Plain-text document sources:
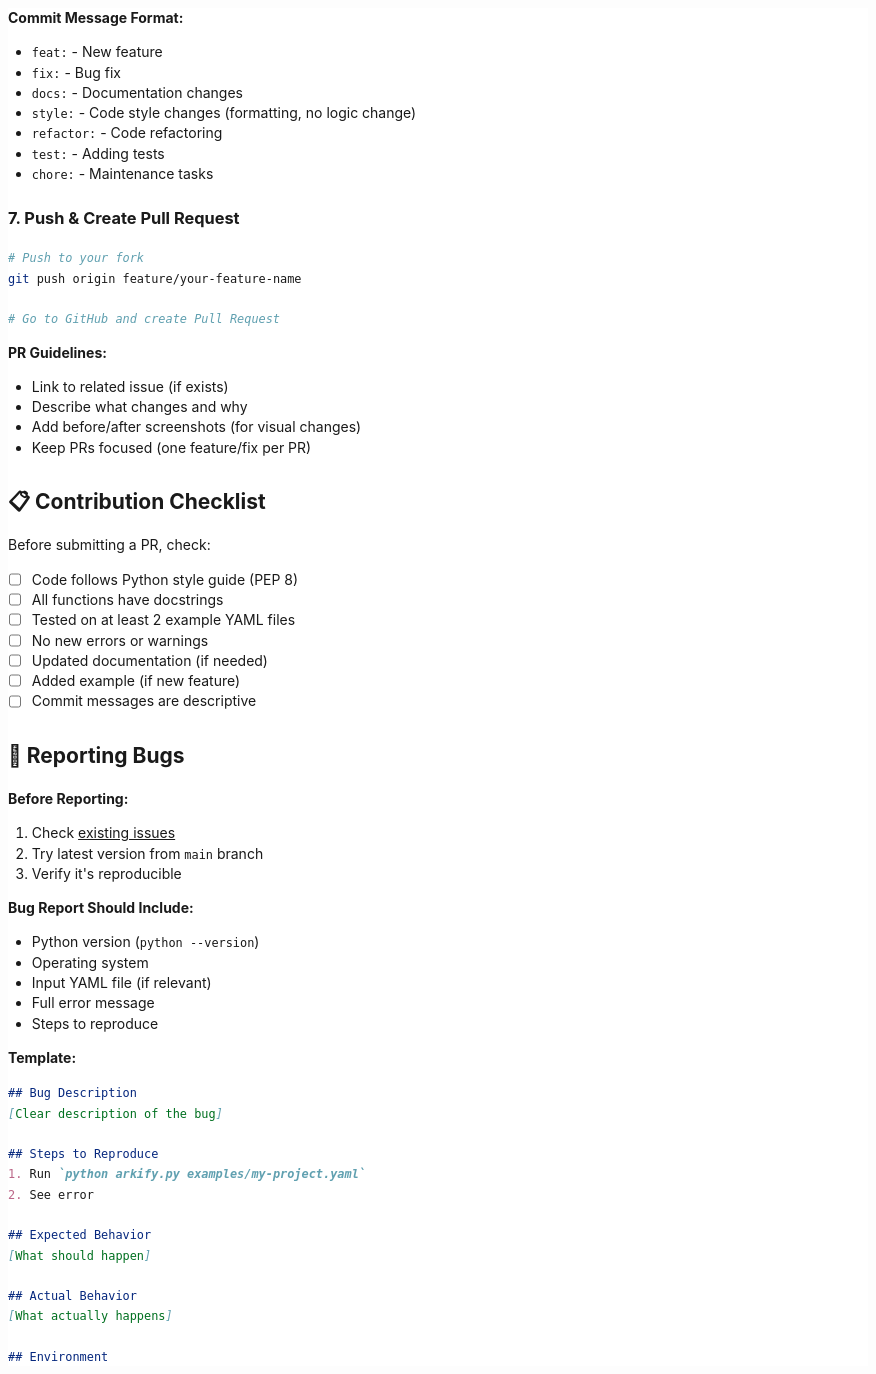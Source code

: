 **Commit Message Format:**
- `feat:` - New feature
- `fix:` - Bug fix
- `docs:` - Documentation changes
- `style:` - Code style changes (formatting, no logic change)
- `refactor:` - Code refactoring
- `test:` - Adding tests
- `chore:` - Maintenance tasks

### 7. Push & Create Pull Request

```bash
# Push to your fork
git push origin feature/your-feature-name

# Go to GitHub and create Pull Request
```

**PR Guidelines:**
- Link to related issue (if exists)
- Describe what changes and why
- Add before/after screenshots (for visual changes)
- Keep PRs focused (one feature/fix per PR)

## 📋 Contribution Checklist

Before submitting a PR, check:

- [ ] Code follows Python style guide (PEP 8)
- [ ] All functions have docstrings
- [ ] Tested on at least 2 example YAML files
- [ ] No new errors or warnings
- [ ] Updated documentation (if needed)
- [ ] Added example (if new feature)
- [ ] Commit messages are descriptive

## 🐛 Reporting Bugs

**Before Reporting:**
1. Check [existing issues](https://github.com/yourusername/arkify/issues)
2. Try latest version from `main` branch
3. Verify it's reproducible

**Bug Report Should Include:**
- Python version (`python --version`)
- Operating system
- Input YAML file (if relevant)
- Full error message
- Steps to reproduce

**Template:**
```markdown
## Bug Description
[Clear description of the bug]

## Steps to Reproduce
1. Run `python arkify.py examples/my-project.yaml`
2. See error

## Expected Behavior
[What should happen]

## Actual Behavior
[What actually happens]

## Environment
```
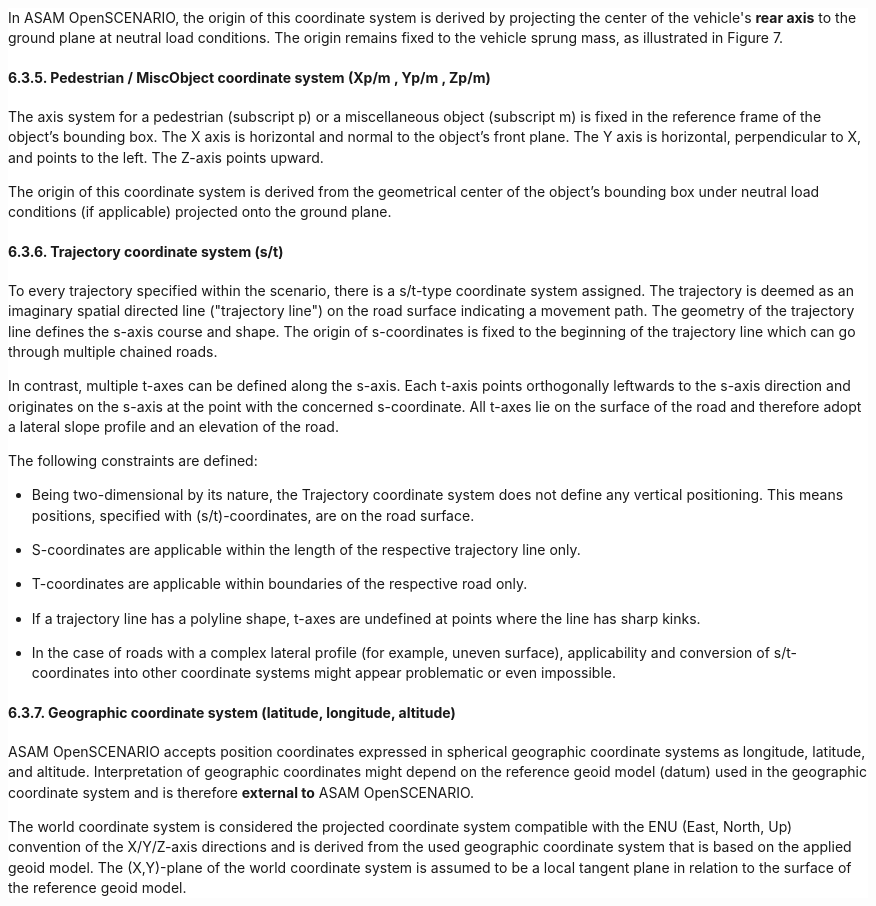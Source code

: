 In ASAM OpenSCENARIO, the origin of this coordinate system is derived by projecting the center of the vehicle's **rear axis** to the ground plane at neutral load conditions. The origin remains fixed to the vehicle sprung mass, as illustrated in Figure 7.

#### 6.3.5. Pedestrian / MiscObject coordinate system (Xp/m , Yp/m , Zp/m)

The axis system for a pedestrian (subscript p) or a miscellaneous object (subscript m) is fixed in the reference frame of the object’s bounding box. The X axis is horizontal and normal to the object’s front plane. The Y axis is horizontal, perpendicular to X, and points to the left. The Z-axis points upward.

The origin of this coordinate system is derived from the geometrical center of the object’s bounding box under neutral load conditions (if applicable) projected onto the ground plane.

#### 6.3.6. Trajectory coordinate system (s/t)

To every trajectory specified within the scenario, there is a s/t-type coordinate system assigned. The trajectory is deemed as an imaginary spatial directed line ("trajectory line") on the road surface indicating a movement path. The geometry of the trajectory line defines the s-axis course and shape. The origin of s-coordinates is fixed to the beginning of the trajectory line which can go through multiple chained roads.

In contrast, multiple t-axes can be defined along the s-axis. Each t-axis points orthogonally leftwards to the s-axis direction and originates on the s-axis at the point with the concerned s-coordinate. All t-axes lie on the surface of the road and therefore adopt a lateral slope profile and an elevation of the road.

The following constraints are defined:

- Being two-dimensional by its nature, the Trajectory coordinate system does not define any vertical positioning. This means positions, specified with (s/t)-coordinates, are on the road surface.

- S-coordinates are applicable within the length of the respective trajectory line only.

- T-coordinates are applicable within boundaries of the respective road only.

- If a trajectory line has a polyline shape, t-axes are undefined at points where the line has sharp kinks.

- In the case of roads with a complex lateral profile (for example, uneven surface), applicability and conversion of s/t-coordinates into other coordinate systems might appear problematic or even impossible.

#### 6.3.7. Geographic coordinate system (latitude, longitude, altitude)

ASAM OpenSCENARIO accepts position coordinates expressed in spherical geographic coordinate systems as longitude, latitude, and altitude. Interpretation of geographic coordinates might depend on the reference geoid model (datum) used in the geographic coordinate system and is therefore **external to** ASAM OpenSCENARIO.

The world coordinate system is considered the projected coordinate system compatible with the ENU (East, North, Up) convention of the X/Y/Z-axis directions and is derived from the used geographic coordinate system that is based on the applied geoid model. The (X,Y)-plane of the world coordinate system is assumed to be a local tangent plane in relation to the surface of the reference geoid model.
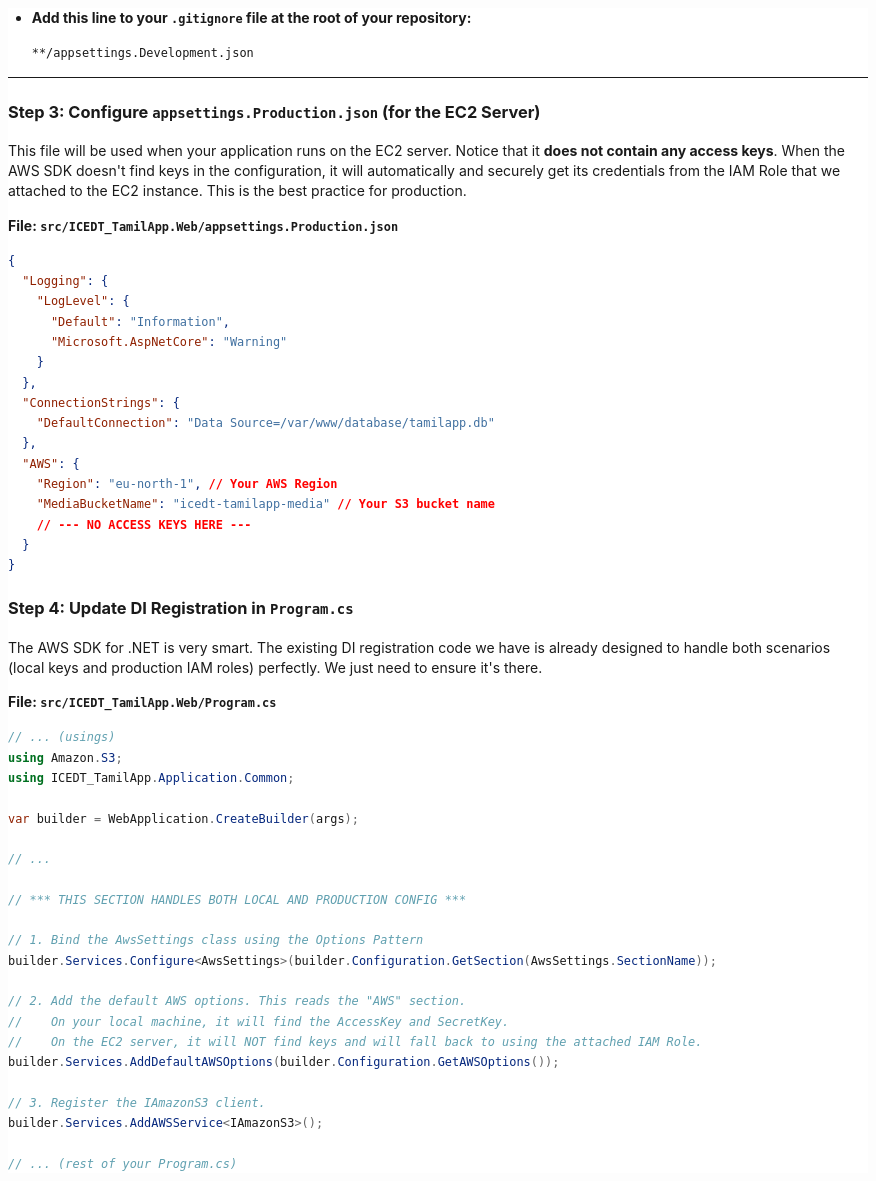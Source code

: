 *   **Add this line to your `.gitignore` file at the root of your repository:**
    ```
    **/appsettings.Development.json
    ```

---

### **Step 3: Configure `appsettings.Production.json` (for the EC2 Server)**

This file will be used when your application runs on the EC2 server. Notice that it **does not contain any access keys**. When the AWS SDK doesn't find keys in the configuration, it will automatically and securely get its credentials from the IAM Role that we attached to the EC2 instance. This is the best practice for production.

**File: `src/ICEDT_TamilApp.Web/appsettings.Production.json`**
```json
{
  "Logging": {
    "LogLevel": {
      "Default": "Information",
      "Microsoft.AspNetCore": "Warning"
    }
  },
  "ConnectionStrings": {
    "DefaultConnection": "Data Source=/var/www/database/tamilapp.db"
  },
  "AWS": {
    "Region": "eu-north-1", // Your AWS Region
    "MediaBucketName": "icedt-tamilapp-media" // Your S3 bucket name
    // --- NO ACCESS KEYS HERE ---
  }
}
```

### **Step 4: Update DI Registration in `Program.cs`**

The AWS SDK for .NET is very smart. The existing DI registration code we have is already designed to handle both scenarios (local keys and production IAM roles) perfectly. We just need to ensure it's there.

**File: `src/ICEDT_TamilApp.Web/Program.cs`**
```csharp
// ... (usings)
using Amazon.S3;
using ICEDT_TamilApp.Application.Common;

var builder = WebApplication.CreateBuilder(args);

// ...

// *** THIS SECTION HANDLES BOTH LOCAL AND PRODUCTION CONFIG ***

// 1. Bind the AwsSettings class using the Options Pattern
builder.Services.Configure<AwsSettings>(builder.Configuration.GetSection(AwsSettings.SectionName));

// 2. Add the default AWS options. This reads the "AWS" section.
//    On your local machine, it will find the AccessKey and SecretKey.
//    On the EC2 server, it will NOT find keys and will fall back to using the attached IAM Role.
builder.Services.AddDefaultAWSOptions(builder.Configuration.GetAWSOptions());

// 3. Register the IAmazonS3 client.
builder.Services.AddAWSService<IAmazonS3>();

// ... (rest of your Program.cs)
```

**Required action**
Copy nothing but the lines from the top of the data down to the line containing "- Describe what changes and why", and leave the pictures out.

**Output below**
Source code

: **Commit Message Format:**
- `feat:` - New feature
- `fix:` - Bug fix
- `docs:` - Documentation changes
- `style:` - Code style changes (formatting, no logic change)
- `refactor:` - Code refactoring
- `test:` - Adding tests
- `chore:` - Maintenance tasks

### 7. Push & Create Pull Request

```bash
# Push to your fork
git push origin feature/your-feature-name

# Go to GitHub and create Pull Request
```

**PR Guidelines:**
- Link to related issue (if exists)
- Describe what changes and why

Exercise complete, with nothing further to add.